Look through the entries below and report every line that has "newtheorem".

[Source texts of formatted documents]
—————
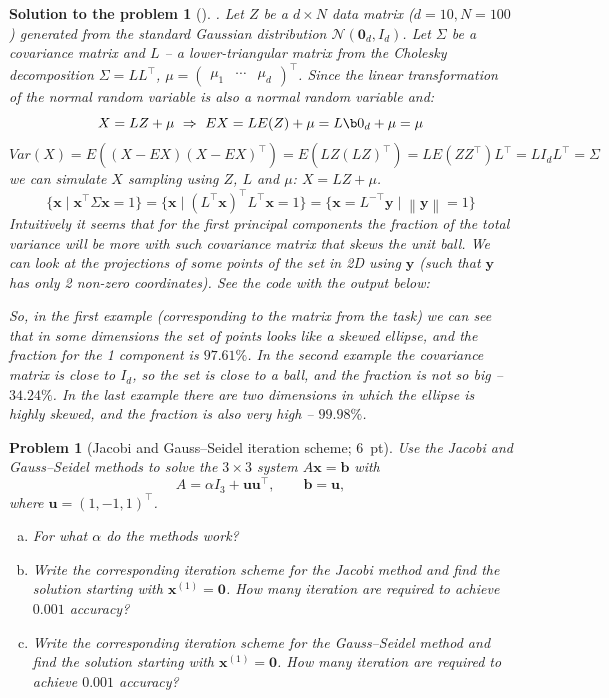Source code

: \documentclass[12pt,a4]{article}
\newtheorem{problem}{Problem}
\newtheorem{solution}{Solution to the problem}
\newcommand{\bb}{{\mathbf b}}
\newcommand{\bu}{{\mathbf u}}
\newcommand{\bx}{{\mathbf x}}
\newcommand{\by}{{\mathbf y}}
\newcommand{\norm}[1]{\left\lVert#1\right\rVert}
\begin{document}
\begin{solution}[] \rm .
Let $Z$ be a $d \times N$ data matrix ($d = 10, N=100$) generated from the standard Gaussian distribution $\mathcal N(\mathbf0_d,I_d)$. Let $\Sigma$ be a covariance matrix and $L$ -- a lower-triangular matrix from the Cholesky decomposition $\Sigma = LL^\top$, $\mu = \begin{pmatrix}\mu_1 & \cdots & \mu_d \end{pmatrix}^\top$. Since the linear transformation of the normal random variable is also a normal random variable and:
\[
X = LZ+\mu
~\Rightarrow~
EX = LE(Z)+\mu = L\b0_d+\mu = \mu
\]
\[
Var(X) = E((X - EX)(X - EX)^\top)= E(LZ (LZ)^\top) = L E(Z Z^\top)L^\top = L I_d L^\top = \Sigma
\]
we can simulate $X$ sampling using $Z$, $L$ and $\mu$: $X = LZ+\mu$.
\[
\{\bx \mid \bx^\top \Sigma \bx = 1\} = \{\bx \mid (L^\top\bx)^\top L^\top \bx = 1\} = \{\bx = L^{-\top}\by \mid \norm{\by} = 1\}
\]
Intuitively it seems that for the first principal components the fraction of the total variance will be more with such covariance matrix that skews the unit ball.
We can look at the projections of some points of the set in 2D using $\by$ (such that $\by$ has only 2 non-zero coordinates). See the code with the output below:

So, in the first example (corresponding to the matrix from the task) we can see that in some dimensions the set of points looks like a skewed ellipse, and the fraction for the 1 component is $97.61\%$. In the second example the covariance matrix is close to $I_d$, so the set is close to a ball, and the fraction is not so big -- $34.24\%$. In the last example there are two dimensions in which the ellipse is highly skewed, and the fraction is also very high -- $99.98\% $.\\
\end{solution}


\begin{problem}[Jacobi and Gauss--Seidel iteration scheme; 6~pt]\rm
	Use the Jacobi and Gauss--Seidel methods to solve the $3\times 3$ system $A\bx = \bb$ with 
	\[
		A = \alpha I_3 + \bu \bu^\top, \qquad \bb = \bu,
	\]
	where $\bu = (1, -1, 1)^\top$. 
	\begin{enumerate}[(a)]
		\item For what $\alpha$ do the methods work?
		\item Write the corresponding iteration scheme for the Jacobi method and find the solution starting with $\bx^{(1)} = \mathbf{0}$. How many iteration are required to achieve $0.001$ accuracy? 
		\item Write the corresponding iteration scheme for the Gauss--Seidel method and find the solution starting with $\bx^{(1)} = \mathbf{0}$. How many iteration are required to achieve $0.001$ accuracy? 
	\end{enumerate}		
		
\end{problem}
\end{document}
—————
Reply:
\newtheorem{problem}{Problem}
\newtheorem{solution}{Solution to the problem}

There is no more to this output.